EKBIS.CO, JAKARTA -- Kementerian Energi dan Sumber Daya Mineral (ESDM) tengah menata proses perizinan untuk mempermudah para investor menanamkan modal. Hal ini disampaikan oleh Wakil Menteri ESDM Arcandra Tahar saat melakukan peresmian pengaliran gas lapangan BD Madura di Floating Production Storage Offloading (FPSO) di Sampang Madura, Jawa Timur, Rabu (20/9).
"Saat ini kita memangkas perizinan, di sektor Mineral dan Batubara (Minerba) misalnya, (sekarang) kurang dari enam izin dan kita dalam proses menuju online. Nggak perlu datang kalau nggak penting-penting amat. Ini yang saya namakan dengan melarang silaturahim," ujar Arcandra melalui keterangan tertulisnya yang diterima Republika, Kamis (21/9).

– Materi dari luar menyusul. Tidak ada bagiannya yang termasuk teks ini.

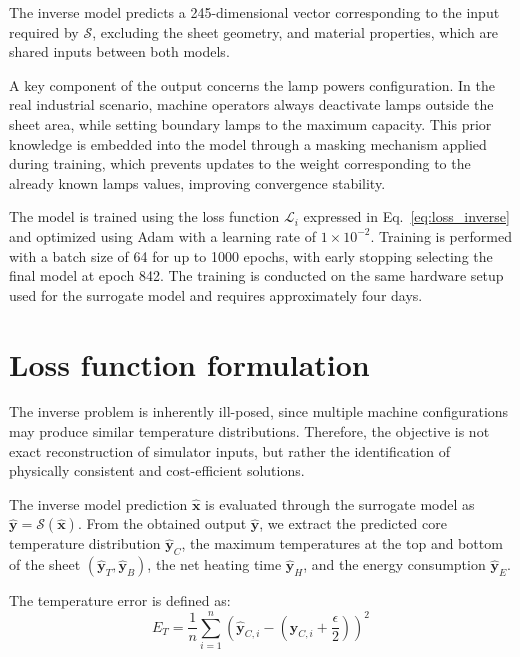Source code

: The inverse model predicts a 245-dimensional vector corresponding to the input required by $\mathcal{S}$, excluding the sheet geometry, and material properties, which are shared inputs between both models.

A key component of the output concerns the lamp powers configuration. In the real industrial scenario, machine operators always deactivate lamps outside the sheet area, while setting boundary lamps to the maximum capacity. This prior knowledge is embedded into the model through a masking mechanism applied during training, which prevents updates to the weight corresponding to the already known lamps values, improving convergence stability.

The model is trained using the loss function $\mathcal{L}_i$ expressed in Eq.~\ref{eq:loss_inverse} and optimized using Adam with a learning rate of $1 \times 10^{-2}$. Training is performed with a batch size of 64 for up to 1000 epochs, with early stopping selecting the final model at epoch 842. The training is conducted on the same hardware setup used for the surrogate model and requires approximately four days.

\section{Loss function formulation}
\label{sec:inverse_loss_function}

The inverse problem is inherently ill-posed, since multiple machine configurations may produce similar temperature distributions. Therefore, the objective is not exact reconstruction of simulator inputs, but rather the identification of physically consistent and cost-efficient solutions.

The inverse model prediction $\mathbf{\hat{x}}$ is evaluated through the surrogate model as $\mathbf{\hat{y}} = \mathcal{S}(\mathbf{\hat{x}})$. From the obtained output $\mathbf{\hat{y}}$, we extract the predicted core temperature distribution $\mathbf{\hat{y}}_C$, the maximum temperatures at the top and bottom of the sheet $(\mathbf{\hat{y}}_T, \mathbf{\hat{y}}_B)$, the net heating time $\mathbf{\hat{y}}_H$, and the energy consumption $\mathbf{\hat{y}}_E$.

The temperature error is defined as:
\begin{equation}
	E_T = \frac{1}{n} \sum_{i=1}^{n} \left( \mathbf{\hat{y}}_{C,i} - \left(\mathbf{y}_{C,i} + \frac{\epsilon}{2}\right) \right)^2
\end{equation}

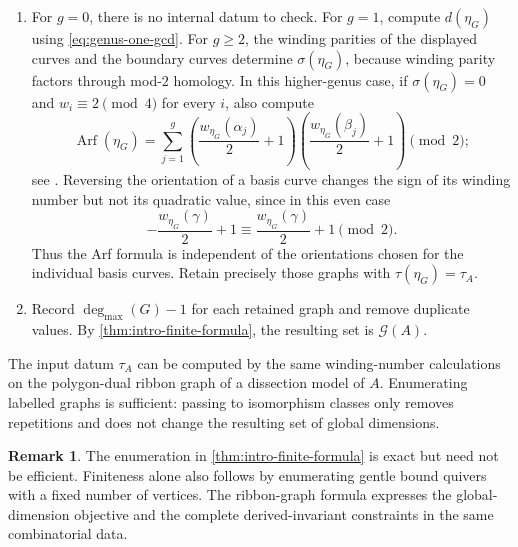 \documentclass[11pt]{amsart}
\theoremstyle{definition}
\theoremstyle{plain}
\theoremstyle{definition}
\theoremstyle{definition}
\newtheorem{remark}[remark]{Remark}
\newcommand{\degmax}{\deg_{\max}}
\newcommand{\GSpec}{\mathcal G}
\newcommand{\Arf}{\operatorname{Arf}}
\begin{document}
\begin{enumerate}[label=\textup{(\arabic*)},leftmargin=2.6em]
\item
For $g=0$, there is no internal datum to check.  For $g=1$, compute
$d(\eta_G)$ using \eqref{eq:genus-one-gcd}.
For $g\geq2$, the winding parities of the displayed curves and
the boundary curves determine $\sigma(\eta_G)$, because winding
parity factors through mod-$2$ homology.  In this higher-genus
case, if $\sigma(\eta_G)=0$ and $w_i\equiv2\pmod4$ for every $i$,
also compute
\[
 \Arf(\eta_G)=\sum_{j=1}^g
 \left(\frac{w_{\eta_G}(\alpha_j)}2+1\right)
 \left(\frac{w_{\eta_G}(\beta_j)}2+1\right)\pmod2;
\]
see \cite[Lemma~7.5 and Theorem~7.4]{AmiotPlamondonSchroll}.
Reversing the orientation of a basis curve changes the sign
of its winding number but not its quadratic value, since in
this even case
\[
  -\frac{w_{\eta_G}(\gamma)}2+1
  \equiv
  \frac{w_{\eta_G}(\gamma)}2+1
  \pmod2.
\]
Thus the Arf formula is independent of the orientations chosen
for the individual basis curves. Retain precisely those graphs with $\tau(\eta_G)=\tau_A$.

\item
Record $\degmax(G)-1$ for each retained graph and remove duplicate
values.  By \cref{thm:intro-finite-formula}, the resulting set is
$\GSpec(A)$.
\end{enumerate}
The input datum $\tau_A$ can be computed by the same
winding-number calculations on the polygon-dual ribbon graph
of a dissection model of $A$.
Enumerating labelled graphs is sufficient: passing to
isomorphism classes only removes repetitions and does not
change the resulting set of global dimensions.

\begin{remark}
\label{rem:finite-not-efficient}
The enumeration in \cref{thm:intro-finite-formula} is exact but
need not be efficient.  Finiteness alone also follows by enumerating
gentle bound quivers with a fixed number of vertices.  The ribbon-graph
formula expresses the global-dimension objective and the complete
derived-invariant constraints in the same combinatorial data.
\end{remark}
\end{document}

Lebih lanjut, Arcandra menginginkan kecepatan proses perizinan bisa ditempuh melalui sistem online yang mengurangi tatap muka lansung. Saat pertama kali meninjau loket perizinan Dirjen Minerba bahkan ia berpesan, "Kalau bisa jangan diperbagus (tempat pelayanannya), nggak perlu loket lagi. Sebisa mungkin online saja," ceritanya.
Sistem online, tambah Arcandra, akan mengurangi 2.000 sampai 3.000 izin perusahaan Minerba dalam setahun yang mana satu hari bisa terdapat 10 perusahaan yang mengurus perizinan. "Paling tidak itu satu izin. Di sana (Minerba) ada 100 izin dalam sehari," jelasnya.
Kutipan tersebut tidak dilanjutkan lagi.